> _Saved entries_
● ● ● ● ● ● ●
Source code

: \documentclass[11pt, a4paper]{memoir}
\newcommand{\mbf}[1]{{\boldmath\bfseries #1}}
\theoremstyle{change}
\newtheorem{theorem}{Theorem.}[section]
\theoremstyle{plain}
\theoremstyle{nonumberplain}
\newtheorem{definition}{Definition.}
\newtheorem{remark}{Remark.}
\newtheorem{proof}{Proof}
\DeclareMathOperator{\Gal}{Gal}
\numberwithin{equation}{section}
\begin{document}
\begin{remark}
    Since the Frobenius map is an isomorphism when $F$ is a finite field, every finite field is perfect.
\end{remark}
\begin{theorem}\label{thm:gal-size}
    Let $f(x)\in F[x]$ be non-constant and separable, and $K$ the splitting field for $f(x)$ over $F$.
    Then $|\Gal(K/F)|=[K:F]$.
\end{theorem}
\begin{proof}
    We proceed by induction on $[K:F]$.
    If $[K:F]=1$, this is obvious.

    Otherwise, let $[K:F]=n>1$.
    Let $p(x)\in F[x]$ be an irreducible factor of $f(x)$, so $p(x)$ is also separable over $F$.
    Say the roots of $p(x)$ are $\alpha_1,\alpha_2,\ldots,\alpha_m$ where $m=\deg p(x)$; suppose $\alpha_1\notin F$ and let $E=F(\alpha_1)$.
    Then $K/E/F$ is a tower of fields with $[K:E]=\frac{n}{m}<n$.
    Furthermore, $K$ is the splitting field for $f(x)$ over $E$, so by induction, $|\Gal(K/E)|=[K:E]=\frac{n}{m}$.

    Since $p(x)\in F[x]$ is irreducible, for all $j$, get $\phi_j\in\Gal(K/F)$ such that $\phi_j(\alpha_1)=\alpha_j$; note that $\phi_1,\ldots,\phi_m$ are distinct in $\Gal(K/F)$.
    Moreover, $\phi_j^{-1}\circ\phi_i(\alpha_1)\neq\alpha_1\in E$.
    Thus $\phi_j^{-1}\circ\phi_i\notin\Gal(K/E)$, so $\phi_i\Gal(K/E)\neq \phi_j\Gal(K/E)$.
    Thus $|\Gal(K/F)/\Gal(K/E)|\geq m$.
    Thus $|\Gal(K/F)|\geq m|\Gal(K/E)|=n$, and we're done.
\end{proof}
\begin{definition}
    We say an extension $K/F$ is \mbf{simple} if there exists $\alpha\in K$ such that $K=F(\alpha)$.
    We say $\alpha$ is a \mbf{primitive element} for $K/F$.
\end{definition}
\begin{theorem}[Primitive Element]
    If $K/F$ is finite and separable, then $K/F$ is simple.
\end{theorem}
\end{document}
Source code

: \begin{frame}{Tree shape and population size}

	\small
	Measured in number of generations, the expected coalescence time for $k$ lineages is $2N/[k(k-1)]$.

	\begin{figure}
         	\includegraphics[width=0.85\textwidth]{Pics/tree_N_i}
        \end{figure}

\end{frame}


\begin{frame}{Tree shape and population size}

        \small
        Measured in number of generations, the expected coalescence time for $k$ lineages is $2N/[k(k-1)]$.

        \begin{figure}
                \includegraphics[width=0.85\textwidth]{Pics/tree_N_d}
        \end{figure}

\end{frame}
● ● ● ● ● ● ●
> _WHAT NEEDS TO BE DONE_
The entries above must be written out again exactly as they are.

> _EXERCISE RESULT_
Source code

: \documentclass[11pt, a4paper]{memoir}
\newcommand{\mbf}[1]{{\boldmath\bfseries #1}}
\theoremstyle{change}
\newtheorem{theorem}{Theorem.}[section]
\theoremstyle{plain}
\theoremstyle{nonumberplain}
\newtheorem{definition}{Definition.}
\newtheorem{remark}{Remark.}
\newtheorem{proof}{Proof}
\DeclareMathOperator{\Gal}{Gal}
\numberwithin{equation}{section}
\begin{document}
\begin{remark}
    Since the Frobenius map is an isomorphism when $F$ is a finite field, every finite field is perfect.
\end{remark}
\begin{theorem}\label{thm:gal-size}
    Let $f(x)\in F[x]$ be non-constant and separable, and $K$ the splitting field for $f(x)$ over $F$.
    Then $|\Gal(K/F)|=[K:F]$.
\end{theorem}
\begin{proof}
    We proceed by induction on $[K:F]$.
    If $[K:F]=1$, this is obvious.

    Otherwise, let $[K:F]=n>1$.
    Let $p(x)\in F[x]$ be an irreducible factor of $f(x)$, so $p(x)$ is also separable over $F$.
    Say the roots of $p(x)$ are $\alpha_1,\alpha_2,\ldots,\alpha_m$ where $m=\deg p(x)$; suppose $\alpha_1\notin F$ and let $E=F(\alpha_1)$.
    Then $K/E/F$ is a tower of fields with $[K:E]=\frac{n}{m}<n$.
    Furthermore, $K$ is the splitting field for $f(x)$ over $E$, so by induction, $|\Gal(K/E)|=[K:E]=\frac{n}{m}$.

    Since $p(x)\in F[x]$ is irreducible, for all $j$, get $\phi_j\in\Gal(K/F)$ such that $\phi_j(\alpha_1)=\alpha_j$; note that $\phi_1,\ldots,\phi_m$ are distinct in $\Gal(K/F)$.
    Moreover, $\phi_j^{-1}\circ\phi_i(\alpha_1)\neq\alpha_1\in E$.
    Thus $\phi_j^{-1}\circ\phi_i\notin\Gal(K/E)$, so $\phi_i\Gal(K/E)\neq \phi_j\Gal(K/E)$.
    Thus $|\Gal(K/F)/\Gal(K/E)|\geq m$.
    Thus $|\Gal(K/F)|\geq m|\Gal(K/E)|=n$, and we're done.
\end{proof}
\begin{definition}
    We say an extension $K/F$ is \mbf{simple} if there exists $\alpha\in K$ such that $K=F(\alpha)$.
    We say $\alpha$ is a \mbf{primitive element} for $K/F$.
\end{definition}
\begin{theorem}[Primitive Element]
    If $K/F$ is finite and separable, then $K/F$ is simple.
\end{theorem}
\end{document}
Source code

: \begin{frame}{Tree shape and population size}

	\small
	Measured in number of generations, the expected coalescence time for $k$ lineages is $2N/[k(k-1)]$.

	\begin{figure}
         	\includegraphics[width=0.85\textwidth]{Pics/tree_N_i}
        \end{figure}

\end{frame}


\begin{frame}{Tree shape and population size}

        \small
        Measured in number of generations, the expected coalescence time for $k$ lineages is $2N/[k(k-1)]$.

        \begin{figure}
                \includegraphics[width=0.85\textwidth]{Pics/tree_N_d}
        \end{figure}

\end{frame}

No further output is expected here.